Of course, with all of this, reality doesn’t always comply.  It’s wise to temper expectations, since reality doesn’t usually measure up to our wishes.  This is why sometimes the heady rush of “what might be” is more exciting and fun than the mundane realizations about “how things really are“.

This is why I love being a creative sort of person.  I spend a lot of time thinking about the “what if” and “if only” aspects of life.  Then I go out and create, making imagination into reality.  It’s a nice mix of dreaming and work that I find very satisfying.

This is also why I keep wishing that games would allow players to control more things about the game, making more choices with consequences that reflect the player’s actions, rather than their reactions to dev-imposed ideas.  The reality of a tightly scripted game on rails doesn’t mesh well with the freeform expectations of many players who succumb to the hype machine.  If a game is designed to give players control and mold the game’s reality into something more closely approximating the players’ dreams, it has a chance of forging a deeper connection with the player.

Not all games can work like that, but I think that the best games will try to give players as much control as possible.  It’s why storytelling in games is more about how the player acts and reacts, and less about what the devs created.  It’s one thing to “play” through a barely interactive movie, it’s quite another to mold a game world to your whim.  (And notably, even in something like FFX or FFXII, players are given significant control over how their characters develop.  That is no mistake or coincidence, and without that control, the games would be significantly weaker as games, and may as well have been movies like Final Fantasy: Advent Children.  It’s a different sort of storytelling.  Both are certainly valid and valuable, but will scratch different itches.)

We may not be able to hold on to that “what if” Schroedinger dream state as we go through life, but the more power we have to make the most of what reality does come our way, the happier we are likely to be.  That usually just means controlling ourselves in the real world, and our reactions to events.  In games, though, where “what if” is a key component of how games work and how the narratives function, players can have extraordinary power.  It is a blessing and a curse of games, part of their unique potential and power, and it needs to be exercised carefully.

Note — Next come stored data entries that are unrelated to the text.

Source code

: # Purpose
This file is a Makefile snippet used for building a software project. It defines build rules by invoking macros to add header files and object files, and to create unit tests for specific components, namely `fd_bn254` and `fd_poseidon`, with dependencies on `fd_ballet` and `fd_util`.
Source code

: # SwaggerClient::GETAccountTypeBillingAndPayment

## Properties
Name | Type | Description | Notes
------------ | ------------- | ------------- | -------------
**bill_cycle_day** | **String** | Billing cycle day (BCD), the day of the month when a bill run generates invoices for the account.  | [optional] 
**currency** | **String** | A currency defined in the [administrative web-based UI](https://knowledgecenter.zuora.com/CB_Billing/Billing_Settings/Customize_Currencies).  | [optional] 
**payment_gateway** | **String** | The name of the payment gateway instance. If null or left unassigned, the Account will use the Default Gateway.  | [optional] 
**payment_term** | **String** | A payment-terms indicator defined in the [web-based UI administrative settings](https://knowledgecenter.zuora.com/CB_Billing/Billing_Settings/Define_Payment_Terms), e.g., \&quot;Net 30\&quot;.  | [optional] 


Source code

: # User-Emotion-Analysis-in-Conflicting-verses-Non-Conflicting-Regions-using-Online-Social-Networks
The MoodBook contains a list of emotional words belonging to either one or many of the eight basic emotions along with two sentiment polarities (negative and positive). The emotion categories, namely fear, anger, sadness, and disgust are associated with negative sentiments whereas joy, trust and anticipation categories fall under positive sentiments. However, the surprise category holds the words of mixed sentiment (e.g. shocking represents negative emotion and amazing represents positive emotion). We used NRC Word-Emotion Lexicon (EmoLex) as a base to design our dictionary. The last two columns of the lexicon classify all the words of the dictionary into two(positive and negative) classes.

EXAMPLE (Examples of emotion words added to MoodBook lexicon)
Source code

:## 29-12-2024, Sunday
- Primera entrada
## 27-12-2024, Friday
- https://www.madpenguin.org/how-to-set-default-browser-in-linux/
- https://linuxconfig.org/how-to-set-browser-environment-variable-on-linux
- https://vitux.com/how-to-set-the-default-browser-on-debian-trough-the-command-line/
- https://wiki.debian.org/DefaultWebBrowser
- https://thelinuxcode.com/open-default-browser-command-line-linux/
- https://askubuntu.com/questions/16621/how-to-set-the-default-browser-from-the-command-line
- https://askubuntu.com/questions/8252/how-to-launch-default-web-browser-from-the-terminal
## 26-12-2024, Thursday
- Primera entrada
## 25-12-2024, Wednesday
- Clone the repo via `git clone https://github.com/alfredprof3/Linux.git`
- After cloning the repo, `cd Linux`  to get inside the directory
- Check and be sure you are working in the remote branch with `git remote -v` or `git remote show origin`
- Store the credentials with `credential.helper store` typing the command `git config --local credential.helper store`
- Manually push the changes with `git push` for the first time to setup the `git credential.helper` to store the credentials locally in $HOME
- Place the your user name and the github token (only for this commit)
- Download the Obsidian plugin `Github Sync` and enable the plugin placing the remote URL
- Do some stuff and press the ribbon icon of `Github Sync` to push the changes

*Addendum*  I wrote this in bits and pieces, and since starting it, writing about Role Playing has rippled through those blogs that I frequent.  Wolfshead has a great article up, and Psychochild wrote another great one earlier, and even the Rampant Coyote chimes in, each linking to other ones worth reading.  This is tangential to those concerns, but some of the themes of Role Playing intersect neatly with the ideas here espoused.  Namely, player imagination and power to change the world, since those tend to be huge tools for the player interested in playing a Role within one of these MMO worlds.

I’ve actually always thought that would be the draw of these games, to be able to assume a new identity within a completely fictional world, taking part in and changing things aggording to those “what if” questions.  The reality to date has been somewhat… different, and ultimately, underwhelming in my eyes.  I’m actually not all that disappointed, since such design might have the potential to be even more distracting from the real world, and the current generation of these games is plenty deleterious as is.  Still, current MMO design is so underwhelming compared to what I imagined for the genre years ago (reading ads for Ultima Online) that I can’t help but just be less than interested in playing them much.  Designing them, now… that’s another thing entirely.